--- START ---

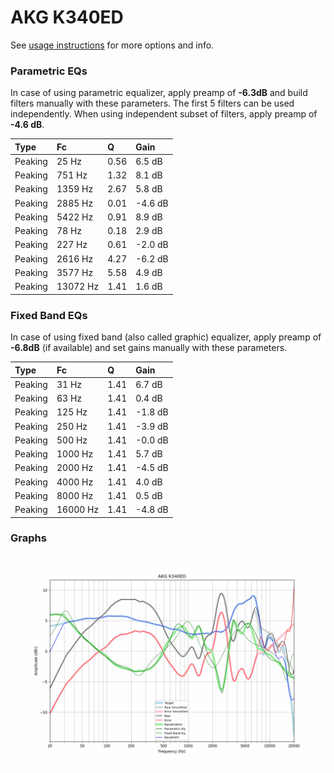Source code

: # AKG K340ED
See [usage instructions](https://github.com/jaakkopasanen/AutoEq#usage) for more options and info.

### Parametric EQs
In case of using parametric equalizer, apply preamp of **-6.3dB** and build filters manually
with these parameters. The first 5 filters can be used independently.
When using independent subset of filters, apply preamp of **-4.6 dB**.

| Type    | Fc       |    Q | Gain    |
|:--------|:---------|:-----|:--------|
| Peaking | 25 Hz    | 0.56 | 6.5 dB  |
| Peaking | 751 Hz   | 1.32 | 8.1 dB  |
| Peaking | 1359 Hz  | 2.67 | 5.8 dB  |
| Peaking | 2885 Hz  | 0.01 | -4.6 dB |
| Peaking | 5422 Hz  | 0.91 | 8.9 dB  |
| Peaking | 78 Hz    | 0.18 | 2.9 dB  |
| Peaking | 227 Hz   | 0.61 | -2.0 dB |
| Peaking | 2616 Hz  | 4.27 | -6.2 dB |
| Peaking | 3577 Hz  | 5.58 | 4.9 dB  |
| Peaking | 13072 Hz | 1.41 | 1.6 dB  |

### Fixed Band EQs
In case of using fixed band (also called graphic) equalizer, apply preamp of **-6.8dB**
(if available) and set gains manually with these parameters.

| Type    | Fc       |    Q | Gain    |
|:--------|:---------|:-----|:--------|
| Peaking | 31 Hz    | 1.41 | 6.7 dB  |
| Peaking | 63 Hz    | 1.41 | 0.4 dB  |
| Peaking | 125 Hz   | 1.41 | -1.8 dB |
| Peaking | 250 Hz   | 1.41 | -3.9 dB |
| Peaking | 500 Hz   | 1.41 | -0.0 dB |
| Peaking | 1000 Hz  | 1.41 | 5.7 dB  |
| Peaking | 2000 Hz  | 1.41 | -4.5 dB |
| Peaking | 4000 Hz  | 1.41 | 4.0 dB  |
| Peaking | 8000 Hz  | 1.41 | 0.5 dB  |
| Peaking | 16000 Hz | 1.41 | -4.8 dB |

### Graphs
![](./AKG%20K340ED.png)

--- END ---

| What is being asked |
Give again, exactly, every line from the one holding "Peaking | 63" to the last line of the data.

| Reply to the task |
| Peaking | 63 Hz    | 1.41 | 0.4 dB  |
| Peaking | 125 Hz   | 1.41 | -1.8 dB |
| Peaking | 250 Hz   | 1.41 | -3.9 dB |
| Peaking | 500 Hz   | 1.41 | -0.0 dB |
| Peaking | 1000 Hz  | 1.41 | 5.7 dB  |
| Peaking | 2000 Hz  | 1.41 | -4.5 dB |
| Peaking | 4000 Hz  | 1.41 | 4.0 dB  |
| Peaking | 8000 Hz  | 1.41 | 0.5 dB  |
| Peaking | 16000 Hz | 1.41 | -4.8 dB |

### Graphs
![](./AKG%20K340ED.png)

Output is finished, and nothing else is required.